▶ [Records]
== Segment start ==
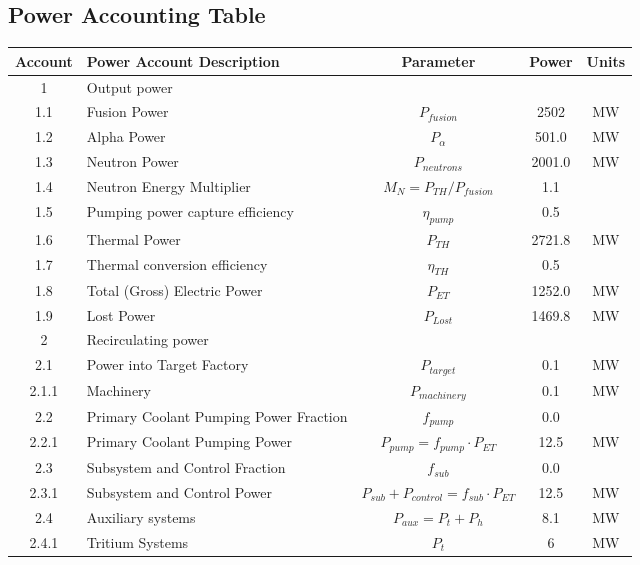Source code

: \newpage
\subsection{Power Accounting Table}

\begin{table}[ht!]								
\centering								
\begin{tabular}{|c|p{5cm}|c|c|c|}								
\hline								
\textbf{Account}	&	\textbf{Power Account Description}	&	\textbf{Parameter }	&	\textbf{Power}	&	\textbf{Units} \\
\hline								
1	&	Output power	&		&		&	\\
\hline
1.1	&	Fusion Power	&	$P_{{fusion}}$	&	2502	&	MW \\
1.2	&	Alpha Power	&	$P_{{\alpha}}$	&	501.0	&	MW \\
1.3	&	Neutron Power	&	$P_{{neutrons}}$	&	2001.0	&	MW \\
1.4	&	Neutron Energy Multiplier	&	$M_N = P_{{TH}}/P_{{fusion}}$	&	1.1	&	\\
1.5	&	Pumping power capture efficiency	&	$\eta_{{pump}}$	&	0.5	&	\\
1.6	&	Thermal Power	&	$P_{{TH}}$	&	2721.8	&	MW \\
1.7	&	Thermal conversion efficiency	&	$\eta_{{TH}}$	&	0.5	&	\\
1.8	&	Total (Gross) Electric Power	&	$P_{{ET}}$	&	1252.0	&	MW \\
1.9	&	Lost Power	&	$P_{{Lost}}$	&	1469.8	&	MW \\
\hline								
2	&	Recirculating power	&		&		&	\\
\hline
2.1	&	Power into Target Factory 	&	$P_{target}$ &	0.1	&	MW \\
2.1.1	&	Machinery	&	$P_{machinery}$	&	0.1	&	MW \\
2.2	&	Primary Coolant Pumping Power Fraction	&	$f_{{pump}}$	&	0.0 &	\\
2.2.1	&	Primary Coolant Pumping Power	&	$P_{{pump}} = f_{{pump}} \cdot P_{{ET}}$	&	12.5	&	MW \\
2.3	&	Subsystem and Control Fraction	&	$f_{{sub}}$	&	0.0	&	\\
2.3.1	&	Subsystem and Control Power	&	$P_{{sub}} + P_{{control}} = f_{{sub}} \cdot P_{{ET}}$	&	12.5	&	MW \\
2.4	&	Auxiliary systems	&	$P_{{aux}} = P_{{t}} + P_{{h}}$	&	8.1	&	MW \\
2.4.1	&	Tritium Systems	&	$P_{{t}}$	&	6	&	MW \\

\end{tabular}
\end{table}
== Segment end ==
▶ [What needs to be done] Please set the records down again exactly as written. The pictures should not be included.

▶ [Response for this exercise]
Source code

: \newpage
\subsection{Power Accounting Table}

\begin{table}[ht!]								
\centering								
\begin{tabular}{|c|p{5cm}|c|c|c|}								
\hline								
\textbf{Account}	&	\textbf{Power Account Description}	&	\textbf{Parameter }	&	\textbf{Power}	&	\textbf{Units} \\
\hline								
1	&	Output power	&		&		&	\\
\hline
1.1	&	Fusion Power	&	$P_{{fusion}}$	&	2502	&	MW \\
1.2	&	Alpha Power	&	$P_{{\alpha}}$	&	501.0	&	MW \\
1.3	&	Neutron Power	&	$P_{{neutrons}}$	&	2001.0	&	MW \\
1.4	&	Neutron Energy Multiplier	&	$M_N = P_{{TH}}/P_{{fusion}}$	&	1.1	&	\\
1.5	&	Pumping power capture efficiency	&	$\eta_{{pump}}$	&	0.5	&	\\
1.6	&	Thermal Power	&	$P_{{TH}}$	&	2721.8	&	MW \\
1.7	&	Thermal conversion efficiency	&	$\eta_{{TH}}$	&	0.5	&	\\
1.8	&	Total (Gross) Electric Power	&	$P_{{ET}}$	&	1252.0	&	MW \\
1.9	&	Lost Power	&	$P_{{Lost}}$	&	1469.8	&	MW \\
\hline								
2	&	Recirculating power	&		&		&	\\
\hline
2.1	&	Power into Target Factory 	&	$P_{target}$ &	0.1	&	MW \\
2.1.1	&	Machinery	&	$P_{machinery}$	&	0.1	&	MW \\
2.2	&	Primary Coolant Pumping Power Fraction	&	$f_{{pump}}$	&	0.0 &	\\
2.2.1	&	Primary Coolant Pumping Power	&	$P_{{pump}} = f_{{pump}} \cdot P_{{ET}}$	&	12.5	&	MW \\
2.3	&	Subsystem and Control Fraction	&	$f_{{sub}}$	&	0.0	&	\\
2.3.1	&	Subsystem and Control Power	&	$P_{{sub}} + P_{{control}} = f_{{sub}} \cdot P_{{ET}}$	&	12.5	&	MW \\
2.4	&	Auxiliary systems	&	$P_{{aux}} = P_{{t}} + P_{{h}}$	&	8.1	&	MW \\
2.4.1	&	Tritium Systems	&	$P_{{t}}$	&	6	&	MW \\

\end{tabular}
\end{table}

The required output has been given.